Essa dicotomia é bem trabalhada e dividida nas figuras de Franz e Arthur, um rapaz mais introvertido contra um rapaz mais violento e impulsivo. Godard insere diversas ironias tornando os personagens reféns da própria imaturidade como a questão sobre organizar um plano para esse assalto desajustado. Negando a necessidade de reagir contra imprevistos, subestimando os donos do dinheiro, o trio passa o tempo se divertindo em bares em cenas muito apaixonantes e memoráveis que colocam Bando à Parte como um filme muito simpático.

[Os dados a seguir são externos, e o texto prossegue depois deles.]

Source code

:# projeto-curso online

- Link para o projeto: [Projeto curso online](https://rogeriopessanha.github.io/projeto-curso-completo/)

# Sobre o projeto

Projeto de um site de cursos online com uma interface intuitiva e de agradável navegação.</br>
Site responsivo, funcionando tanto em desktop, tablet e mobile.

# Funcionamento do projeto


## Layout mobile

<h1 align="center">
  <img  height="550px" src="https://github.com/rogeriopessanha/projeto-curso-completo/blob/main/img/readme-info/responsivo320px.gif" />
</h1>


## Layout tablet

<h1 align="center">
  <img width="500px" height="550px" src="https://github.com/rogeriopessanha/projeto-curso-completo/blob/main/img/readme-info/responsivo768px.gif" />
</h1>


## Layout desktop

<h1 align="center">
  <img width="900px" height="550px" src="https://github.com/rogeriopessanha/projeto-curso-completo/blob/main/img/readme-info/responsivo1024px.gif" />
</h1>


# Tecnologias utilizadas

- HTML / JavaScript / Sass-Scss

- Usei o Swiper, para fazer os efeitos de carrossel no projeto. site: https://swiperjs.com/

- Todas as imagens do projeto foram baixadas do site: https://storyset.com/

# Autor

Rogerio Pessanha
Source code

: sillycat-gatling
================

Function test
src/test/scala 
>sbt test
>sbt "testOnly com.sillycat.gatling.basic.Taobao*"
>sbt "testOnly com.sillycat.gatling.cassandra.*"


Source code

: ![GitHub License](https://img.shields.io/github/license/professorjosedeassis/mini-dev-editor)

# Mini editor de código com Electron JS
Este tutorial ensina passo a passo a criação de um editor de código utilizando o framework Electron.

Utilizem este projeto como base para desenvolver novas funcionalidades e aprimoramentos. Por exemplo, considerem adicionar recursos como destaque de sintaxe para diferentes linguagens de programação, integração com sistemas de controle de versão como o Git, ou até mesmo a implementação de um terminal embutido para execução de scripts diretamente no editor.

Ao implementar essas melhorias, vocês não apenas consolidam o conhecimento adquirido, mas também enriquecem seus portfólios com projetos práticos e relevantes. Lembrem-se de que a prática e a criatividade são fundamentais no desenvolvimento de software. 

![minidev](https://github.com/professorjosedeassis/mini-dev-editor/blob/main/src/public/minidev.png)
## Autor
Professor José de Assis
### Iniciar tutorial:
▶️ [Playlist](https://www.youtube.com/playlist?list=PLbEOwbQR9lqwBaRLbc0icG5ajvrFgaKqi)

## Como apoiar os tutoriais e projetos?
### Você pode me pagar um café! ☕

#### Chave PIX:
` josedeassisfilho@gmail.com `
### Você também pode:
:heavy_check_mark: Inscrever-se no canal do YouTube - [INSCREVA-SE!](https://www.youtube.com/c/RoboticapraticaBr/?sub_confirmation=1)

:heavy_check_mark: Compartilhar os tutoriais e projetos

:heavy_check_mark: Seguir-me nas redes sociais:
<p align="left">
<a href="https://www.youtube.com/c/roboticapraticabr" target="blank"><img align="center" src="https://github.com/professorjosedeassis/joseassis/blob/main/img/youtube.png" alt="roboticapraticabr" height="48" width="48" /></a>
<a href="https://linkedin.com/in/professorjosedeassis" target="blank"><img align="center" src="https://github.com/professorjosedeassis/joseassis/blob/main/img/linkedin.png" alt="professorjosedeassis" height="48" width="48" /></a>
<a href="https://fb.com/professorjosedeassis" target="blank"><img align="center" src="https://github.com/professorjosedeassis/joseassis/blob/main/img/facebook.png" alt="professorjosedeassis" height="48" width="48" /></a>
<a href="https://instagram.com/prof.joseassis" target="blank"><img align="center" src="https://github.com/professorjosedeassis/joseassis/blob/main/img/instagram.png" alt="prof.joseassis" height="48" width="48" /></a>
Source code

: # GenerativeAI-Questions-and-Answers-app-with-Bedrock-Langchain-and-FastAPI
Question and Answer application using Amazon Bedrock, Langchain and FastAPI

Aliás, esse tom leve e simples entra em contraste direto com a atmosfera densa e intelectual de O Desprezo. De muitas formas, essa é uma das obras mais acessíveis de Godard para qualquer espectador. Nessa linha de condução da narrativa, Godard brinca com a descontração dos personagens através de passagens sobre “um minuto de silêncio” na qual todo o som diegético é removido por trinta e seis segundos experimentando mais uma vez com a linguagem cinematográfica, ou com a inesquecível cena de dança “Madison” que evoca toda a meiguice de Odile – cena que também inspirou a sequência de dança em Pulp Fiction, além de um recorde improvável a uma visita ao Louvre.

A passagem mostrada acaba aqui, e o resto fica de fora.